Exercise materials
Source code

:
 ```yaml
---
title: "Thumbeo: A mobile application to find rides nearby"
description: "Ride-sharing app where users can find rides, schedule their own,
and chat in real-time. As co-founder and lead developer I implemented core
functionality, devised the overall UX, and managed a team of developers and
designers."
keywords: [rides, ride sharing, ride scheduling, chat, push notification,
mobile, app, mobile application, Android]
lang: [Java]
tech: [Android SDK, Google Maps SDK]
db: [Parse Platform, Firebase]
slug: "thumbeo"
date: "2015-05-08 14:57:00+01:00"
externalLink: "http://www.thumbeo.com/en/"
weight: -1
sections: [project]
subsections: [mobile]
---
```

How to complete this task
Filter the entries down to the lines with the word "rides" in them, and copy those lines.

Finished task
title: "Thumbeo: A mobile application to find rides nearby"
description: "Ride-sharing app where users can find rides, schedule their own,
keywords: [rides, ride sharing, ride scheduling, chat, push notification,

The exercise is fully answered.